Add this code to your agent:
from agent_server.utils import get_user_workspace_client
# In your agent code (inside @invoke or @stream)
user_workspace = get_user_workspace_client()
# Access resources with the user's permissions
response = user_workspace.serving_endpoints.query(name="my-endpoint", inputs=inputs)
Initialize get_user_workspace_client() inside your @invoke or @stream functions, not during app startup. User credentials only exist when handling a request.
Configure which Databricks APIs the agent can call on the user's behalf by adding scopes under user_api_scopes on the app in databricks.yml:
resources:
apps:
agent_openai_agents_sdk:
name: 'agent-openai-agents-sdk'
source_code_path: ./
user_api_scopes:
- sql
- dashboards.genie
- serving.serving-endpoints
databricks bundle deploy
databricks bundle run agent_openai_agents_sdk
For the list of available scopes and complete setup instructions, see User authorization.
Step 7. Evaluate the agent
The template includes agent evaluation code. See agent_server/evaluate_agent.py for more information. Evaluate the relevance and safety of your agent's responses by running the following in a terminal:
uv run agent-evaluate
Step 8. Deploy the agent to Databricks Apps
After configuring authentication, deploy your agent to Databricks. The agent templates use Databricks Asset Bundles (DABs) for deployment. The databricks.yml file in the template defines the app configuration and resource permissions. Ensure you have the Databricks CLI installed and configured.
If you created your app through the Workspace UI in Step 1, run databricks bundle deployment bind agent_openai_agents_sdk <app-name> --auto-approve before deploying to bind the existing app to your bundle. Otherwise, databricks bundle deploy fails with "An app with the same name already exists".
-
Validate the bundle configuration to catch errors before deploying:
Bashdatabricks bundle validate -
Deploy the bundle. This uploads your code and configures resources (MLflow experiment, serving endpoints, and so on) defined in
databricks.yml:Bashdatabricks bundle deploy -
Start or restart the app:
Bashdatabricks bundle run agent_openai_agents_sdknotebundle deployonly uploads files and configures resources.bundle runis required to start or restart the app with the new code.
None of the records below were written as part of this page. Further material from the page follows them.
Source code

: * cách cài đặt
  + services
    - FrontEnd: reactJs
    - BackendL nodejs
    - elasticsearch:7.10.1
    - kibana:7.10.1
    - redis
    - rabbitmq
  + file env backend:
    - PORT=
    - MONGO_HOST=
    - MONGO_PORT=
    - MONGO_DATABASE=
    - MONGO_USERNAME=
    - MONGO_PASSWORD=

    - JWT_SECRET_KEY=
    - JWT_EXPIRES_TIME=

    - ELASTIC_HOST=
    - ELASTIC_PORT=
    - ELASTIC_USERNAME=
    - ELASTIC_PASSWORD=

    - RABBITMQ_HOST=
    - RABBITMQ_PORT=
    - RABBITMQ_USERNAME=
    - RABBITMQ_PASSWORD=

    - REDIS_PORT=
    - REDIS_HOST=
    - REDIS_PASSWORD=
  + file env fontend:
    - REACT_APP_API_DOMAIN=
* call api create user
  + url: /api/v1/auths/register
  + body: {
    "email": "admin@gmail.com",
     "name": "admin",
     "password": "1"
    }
For future updates, run databricks bundle deploy and then databricks bundle run agent_openai_agents_sdk to redeploy.
Step 9. Query the deployed agent
The following example uses a quick curl request with an OAuth token. Personal access tokens (PATs) are not supported for Databricks Apps.
For the full list of query methods, including the Databricks OpenAI Client and REST API, see Query an agent deployed on Databricks.
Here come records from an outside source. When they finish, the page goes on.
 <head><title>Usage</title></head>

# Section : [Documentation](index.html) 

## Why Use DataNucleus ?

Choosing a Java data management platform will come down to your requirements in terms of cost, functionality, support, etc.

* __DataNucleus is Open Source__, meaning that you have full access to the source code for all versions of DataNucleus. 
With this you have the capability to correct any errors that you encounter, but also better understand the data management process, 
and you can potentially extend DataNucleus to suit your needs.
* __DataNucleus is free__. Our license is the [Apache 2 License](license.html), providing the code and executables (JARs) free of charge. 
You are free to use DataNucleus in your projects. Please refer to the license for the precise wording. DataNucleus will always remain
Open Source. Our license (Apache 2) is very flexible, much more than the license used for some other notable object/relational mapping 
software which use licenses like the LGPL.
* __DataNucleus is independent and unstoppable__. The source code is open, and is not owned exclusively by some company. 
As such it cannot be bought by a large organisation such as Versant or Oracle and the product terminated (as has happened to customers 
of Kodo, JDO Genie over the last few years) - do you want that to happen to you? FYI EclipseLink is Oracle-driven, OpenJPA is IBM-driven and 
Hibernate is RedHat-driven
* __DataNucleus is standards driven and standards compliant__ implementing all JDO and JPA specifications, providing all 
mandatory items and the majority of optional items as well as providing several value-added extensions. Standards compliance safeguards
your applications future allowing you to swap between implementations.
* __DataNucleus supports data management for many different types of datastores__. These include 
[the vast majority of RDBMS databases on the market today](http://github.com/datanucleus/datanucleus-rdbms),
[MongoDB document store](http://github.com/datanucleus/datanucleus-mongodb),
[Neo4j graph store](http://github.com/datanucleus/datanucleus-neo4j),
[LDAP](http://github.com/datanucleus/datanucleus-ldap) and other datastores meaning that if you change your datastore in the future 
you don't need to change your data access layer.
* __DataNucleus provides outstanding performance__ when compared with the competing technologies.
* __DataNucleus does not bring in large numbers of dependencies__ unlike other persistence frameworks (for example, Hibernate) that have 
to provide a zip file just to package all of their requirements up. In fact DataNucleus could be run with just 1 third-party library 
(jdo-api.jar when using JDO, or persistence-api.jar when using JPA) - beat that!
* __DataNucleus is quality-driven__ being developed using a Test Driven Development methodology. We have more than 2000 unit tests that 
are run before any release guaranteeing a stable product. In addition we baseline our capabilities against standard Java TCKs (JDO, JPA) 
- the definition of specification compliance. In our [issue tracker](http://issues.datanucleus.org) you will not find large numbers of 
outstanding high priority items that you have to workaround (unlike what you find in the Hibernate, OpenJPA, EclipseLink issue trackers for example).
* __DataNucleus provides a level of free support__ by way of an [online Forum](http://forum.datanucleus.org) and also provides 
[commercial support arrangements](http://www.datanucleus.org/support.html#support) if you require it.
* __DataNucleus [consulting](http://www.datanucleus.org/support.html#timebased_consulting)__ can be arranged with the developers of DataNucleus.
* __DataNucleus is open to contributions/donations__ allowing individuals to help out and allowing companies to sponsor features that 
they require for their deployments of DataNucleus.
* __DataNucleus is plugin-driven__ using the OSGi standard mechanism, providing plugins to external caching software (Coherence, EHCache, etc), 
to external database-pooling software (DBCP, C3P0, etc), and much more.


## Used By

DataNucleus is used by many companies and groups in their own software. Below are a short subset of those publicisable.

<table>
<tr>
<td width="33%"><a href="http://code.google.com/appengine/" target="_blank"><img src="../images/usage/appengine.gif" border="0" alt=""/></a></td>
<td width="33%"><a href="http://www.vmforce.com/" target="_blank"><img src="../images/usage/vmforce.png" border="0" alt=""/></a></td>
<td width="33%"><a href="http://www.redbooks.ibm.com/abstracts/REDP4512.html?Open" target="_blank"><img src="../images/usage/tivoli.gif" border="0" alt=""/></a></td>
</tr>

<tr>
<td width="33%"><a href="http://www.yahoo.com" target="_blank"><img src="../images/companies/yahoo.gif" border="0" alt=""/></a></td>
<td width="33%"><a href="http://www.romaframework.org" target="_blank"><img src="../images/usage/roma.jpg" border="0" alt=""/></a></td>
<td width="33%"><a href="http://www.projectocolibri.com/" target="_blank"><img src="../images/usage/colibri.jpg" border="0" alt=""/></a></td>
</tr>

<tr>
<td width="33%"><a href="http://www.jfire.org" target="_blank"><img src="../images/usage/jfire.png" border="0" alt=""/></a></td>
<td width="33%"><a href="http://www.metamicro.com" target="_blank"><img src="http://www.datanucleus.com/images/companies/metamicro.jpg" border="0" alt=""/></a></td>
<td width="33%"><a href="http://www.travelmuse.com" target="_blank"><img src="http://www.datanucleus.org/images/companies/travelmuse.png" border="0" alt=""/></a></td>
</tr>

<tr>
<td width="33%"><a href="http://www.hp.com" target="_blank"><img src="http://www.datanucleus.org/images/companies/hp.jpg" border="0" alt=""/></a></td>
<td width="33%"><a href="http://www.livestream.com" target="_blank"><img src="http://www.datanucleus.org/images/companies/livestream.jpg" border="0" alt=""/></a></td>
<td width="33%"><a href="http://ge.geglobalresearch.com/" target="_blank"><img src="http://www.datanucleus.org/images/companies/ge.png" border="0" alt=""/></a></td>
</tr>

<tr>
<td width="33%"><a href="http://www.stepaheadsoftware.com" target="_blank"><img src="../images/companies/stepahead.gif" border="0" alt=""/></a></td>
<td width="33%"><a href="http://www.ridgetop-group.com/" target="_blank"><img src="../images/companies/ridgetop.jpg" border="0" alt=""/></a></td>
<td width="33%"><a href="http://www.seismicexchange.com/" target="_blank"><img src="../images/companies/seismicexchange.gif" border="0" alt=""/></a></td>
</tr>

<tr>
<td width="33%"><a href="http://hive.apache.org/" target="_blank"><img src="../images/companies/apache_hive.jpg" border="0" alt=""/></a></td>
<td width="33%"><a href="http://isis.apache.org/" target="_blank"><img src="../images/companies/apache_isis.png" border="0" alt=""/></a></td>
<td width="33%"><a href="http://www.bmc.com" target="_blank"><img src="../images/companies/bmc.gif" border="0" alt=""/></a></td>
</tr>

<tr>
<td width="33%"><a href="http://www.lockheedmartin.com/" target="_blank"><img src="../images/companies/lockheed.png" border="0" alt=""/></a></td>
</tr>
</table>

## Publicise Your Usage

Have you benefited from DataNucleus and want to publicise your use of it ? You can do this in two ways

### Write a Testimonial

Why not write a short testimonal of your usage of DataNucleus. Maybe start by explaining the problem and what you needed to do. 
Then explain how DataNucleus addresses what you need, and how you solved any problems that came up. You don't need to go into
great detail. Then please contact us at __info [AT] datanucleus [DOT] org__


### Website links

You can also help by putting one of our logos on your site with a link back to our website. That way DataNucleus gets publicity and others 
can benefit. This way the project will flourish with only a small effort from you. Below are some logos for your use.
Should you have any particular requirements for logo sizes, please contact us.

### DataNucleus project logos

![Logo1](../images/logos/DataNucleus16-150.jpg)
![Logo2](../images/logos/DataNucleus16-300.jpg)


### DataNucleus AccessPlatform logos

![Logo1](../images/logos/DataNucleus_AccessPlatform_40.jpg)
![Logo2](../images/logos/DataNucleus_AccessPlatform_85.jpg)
Generate an OAuth token using the Databricks CLI:
databricks auth login --host <https://host.databricks.com>
databricks auth token
Use the token to query the agent:
curl -X POST <app-url.databricksapps.com>/responses \
-H "Authorization: Bearer <oauth token>" \
-H "Content-Type: application/json" \
-d '{ "input": [{ "role": "user", "content": "hi" }], "stream": true }'
Limitations
- Only medium and large compute sizes are supported. See Configure compute resources for a Databricks app.
- The MLflow Review App Chat UI does not currently support agents deployed on Databricks Apps. To evaluate existing traces, use labeling sessions, which work regardless of deployment method. Databricks is building review and feedback support directly into the chatbot template.